Sunday, October 28, 2007

Line of Credit


Q:



Subject: Line Of Credit vers Proprietors Investment

 

Kerry

Money to pay the business bills that is obtained from an equity line of credit, should they be entered in to the books as proprietors investment ? Or as a line of credit ? Which is the most beneficial? Is there any difference?

 


A:



There is only one way to properly do this.  Running line of credit activity through the owner's equity account makes no sense whatsoever.

Each loan, whether it's a regular type or a line of credit, should have its own liability account set up in your QB.  The payments you make need to be split between the principal portion, which is posted to that loan's liability account, and the interest portion, which is posted to the Interest Expense account.  Use guesstimates of the breakdown when you make the payments and then correct them when you receive the bank's details on how they were applied.

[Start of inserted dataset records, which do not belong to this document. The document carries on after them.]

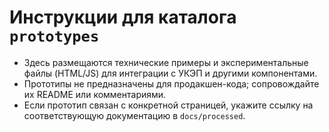 # Инструкции для каталога `prototypes`

- Здесь размещаются технические примеры и экспериментальные файлы (HTML/JS) для интеграции с УКЭП и другими компонентами.
- Прототипы не предназначены для продакшен-кода; сопровождайте их README или комментариями.
- Если прототип связан с конкретной страницей, укажите ссылку на соответствующую документацию в `docs/processed`.
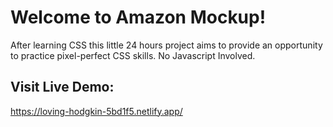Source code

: # Welcome to Amazon Mockup!

After learning CSS this little 24 hours project aims to provide an opportunity to practice pixel-perfect CSS skills.
No Javascript Involved.

## Visit Live Demo:

https://loving-hodgkin-5bd1f5.netlify.app/
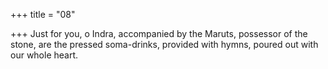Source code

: +++
title = "08"

+++
Just for you, o Indra, accompanied by the Maruts, possessor of the  stone, are the pressed soma-drinks,
provided with hymns, poured out with our whole heart.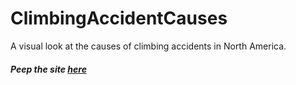 # ClimbingAccidentCauses
A visual look at the causes of climbing accidents in North America.
##### Peep the site [here](http://students.washington.edu/njfoster/Info474/ClimbingAccidentCauses/)
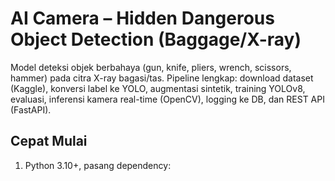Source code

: # AI Camera – Hidden Dangerous Object Detection (Baggage/X-ray)

Model deteksi objek berbahaya (gun, knife, pliers, wrench, scissors, hammer) pada citra X-ray bagasi/tas. 
Pipeline lengkap: download dataset (Kaggle), konversi label ke YOLO, augmentasi sintetik, training YOLOv8, evaluasi, 
inferensi kamera real-time (OpenCV), logging ke DB, dan REST API (FastAPI).

## Cepat Mulai
1) Python 3.10+, pasang dependency:

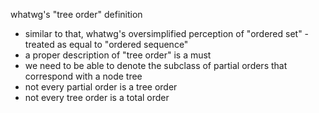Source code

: 
whatwg's "tree order" definition
- similar to that, whatwg's oversimplified perception
  of "ordered set" - treated as equal to "ordered sequence"
- a proper description of "tree order" is a must
- we need to be able to denote the subclass of
  partial orders that correspond with a node tree
- not every partial order is a tree order
- not every tree order is a total order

On a periodic basis, the loan balance should be reconciled to the statement from the bank by using the Reconcile feature that is built into QB.

The same thing applies to credit cards.  Each one should be set up with its own account in QB and each charge and payment should be posted into it.  Each monthly statement from the credit card company needs to be reconciled with your QB to make sure everything is properly picked up.

I have discussed this in the QuickBooks tips I have posted on my website.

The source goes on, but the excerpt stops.